Stored data entries:
__________

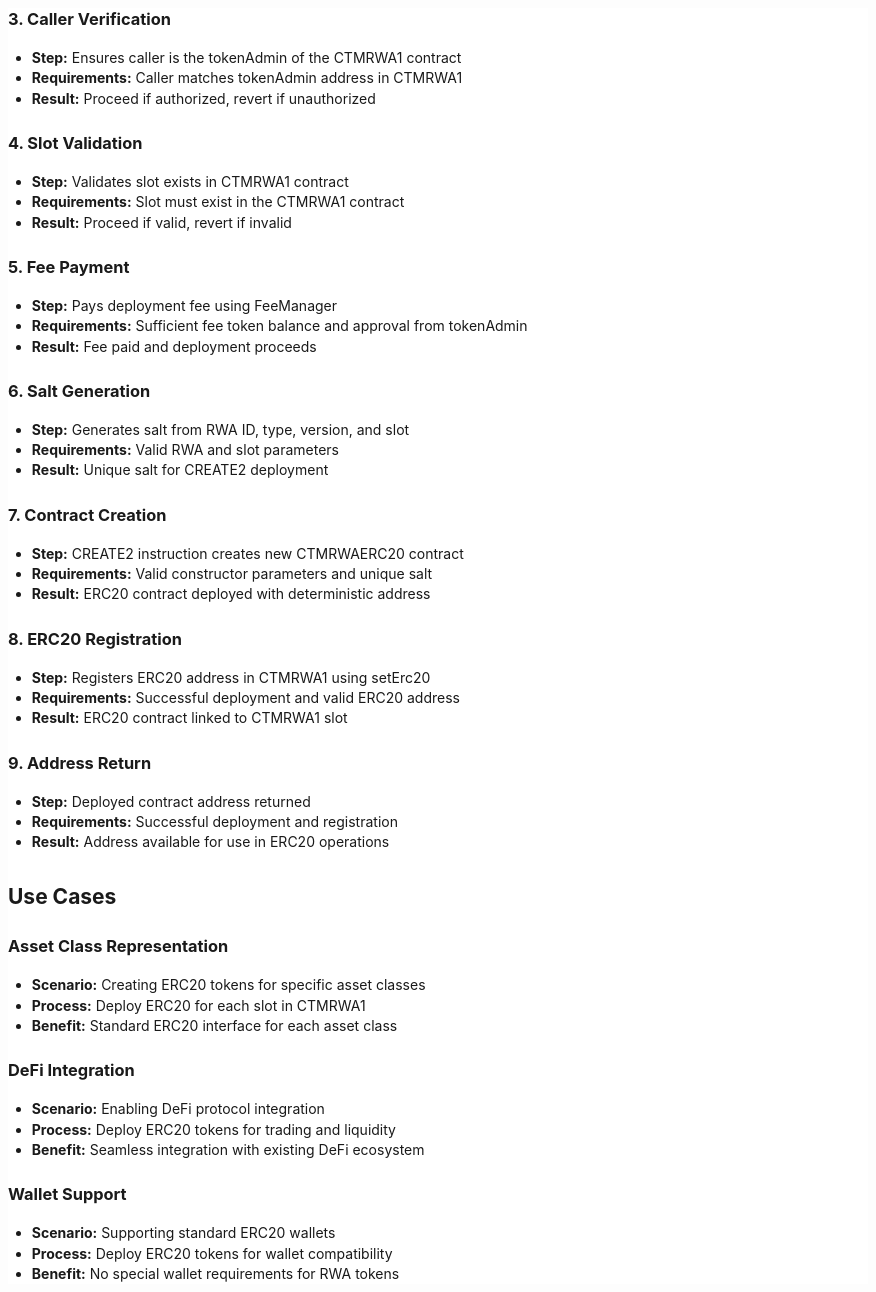 ### 3. Caller Verification
- **Step:** Ensures caller is the tokenAdmin of the CTMRWA1 contract
- **Requirements:** Caller matches tokenAdmin address in CTMRWA1
- **Result:** Proceed if authorized, revert if unauthorized

### 4. Slot Validation
- **Step:** Validates slot exists in CTMRWA1 contract
- **Requirements:** Slot must exist in the CTMRWA1 contract
- **Result:** Proceed if valid, revert if invalid

### 5. Fee Payment
- **Step:** Pays deployment fee using FeeManager
- **Requirements:** Sufficient fee token balance and approval from tokenAdmin
- **Result:** Fee paid and deployment proceeds

### 6. Salt Generation
- **Step:** Generates salt from RWA ID, type, version, and slot
- **Requirements:** Valid RWA and slot parameters
- **Result:** Unique salt for CREATE2 deployment

### 7. Contract Creation
- **Step:** CREATE2 instruction creates new CTMRWAERC20 contract
- **Requirements:** Valid constructor parameters and unique salt
- **Result:** ERC20 contract deployed with deterministic address

### 8. ERC20 Registration
- **Step:** Registers ERC20 address in CTMRWA1 using setErc20
- **Requirements:** Successful deployment and valid ERC20 address
- **Result:** ERC20 contract linked to CTMRWA1 slot

### 9. Address Return
- **Step:** Deployed contract address returned
- **Requirements:** Successful deployment and registration
- **Result:** Address available for use in ERC20 operations

## Use Cases

### Asset Class Representation
- **Scenario:** Creating ERC20 tokens for specific asset classes
- **Process:** Deploy ERC20 for each slot in CTMRWA1
- **Benefit:** Standard ERC20 interface for each asset class

### DeFi Integration
- **Scenario:** Enabling DeFi protocol integration
- **Process:** Deploy ERC20 tokens for trading and liquidity
- **Benefit:** Seamless integration with existing DeFi ecosystem

### Wallet Support
- **Scenario:** Supporting standard ERC20 wallets
- **Process:** Deploy ERC20 tokens for wallet compatibility
- **Benefit:** No special wallet requirements for RWA tokens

__________

ABOUT THIS EXERCISE
Reprint every record exactly and skip the pictures.

RESULT OF THIS EXERCISE
 ### 3. Caller Verification
- **Step:** Ensures caller is the tokenAdmin of the CTMRWA1 contract
- **Requirements:** Caller matches tokenAdmin address in CTMRWA1
- **Result:** Proceed if authorized, revert if unauthorized

### 4. Slot Validation
- **Step:** Validates slot exists in CTMRWA1 contract
- **Requirements:** Slot must exist in the CTMRWA1 contract
- **Result:** Proceed if valid, revert if invalid

### 5. Fee Payment
- **Step:** Pays deployment fee using FeeManager
- **Requirements:** Sufficient fee token balance and approval from tokenAdmin
- **Result:** Fee paid and deployment proceeds

### 6. Salt Generation
- **Step:** Generates salt from RWA ID, type, version, and slot
- **Requirements:** Valid RWA and slot parameters
- **Result:** Unique salt for CREATE2 deployment

### 7. Contract Creation
- **Step:** CREATE2 instruction creates new CTMRWAERC20 contract
- **Requirements:** Valid constructor parameters and unique salt
- **Result:** ERC20 contract deployed with deterministic address

### 8. ERC20 Registration
- **Step:** Registers ERC20 address in CTMRWA1 using setErc20
- **Requirements:** Successful deployment and valid ERC20 address
- **Result:** ERC20 contract linked to CTMRWA1 slot

### 9. Address Return
- **Step:** Deployed contract address returned
- **Requirements:** Successful deployment and registration
- **Result:** Address available for use in ERC20 operations

## Use Cases

### Asset Class Representation
- **Scenario:** Creating ERC20 tokens for specific asset classes
- **Process:** Deploy ERC20 for each slot in CTMRWA1
- **Benefit:** Standard ERC20 interface for each asset class

### DeFi Integration
- **Scenario:** Enabling DeFi protocol integration
- **Process:** Deploy ERC20 tokens for trading and liquidity
- **Benefit:** Seamless integration with existing DeFi ecosystem

### Wallet Support
- **Scenario:** Supporting standard ERC20 wallets
- **Process:** Deploy ERC20 tokens for wallet compatibility
- **Benefit:** No special wallet requirements for RWA tokens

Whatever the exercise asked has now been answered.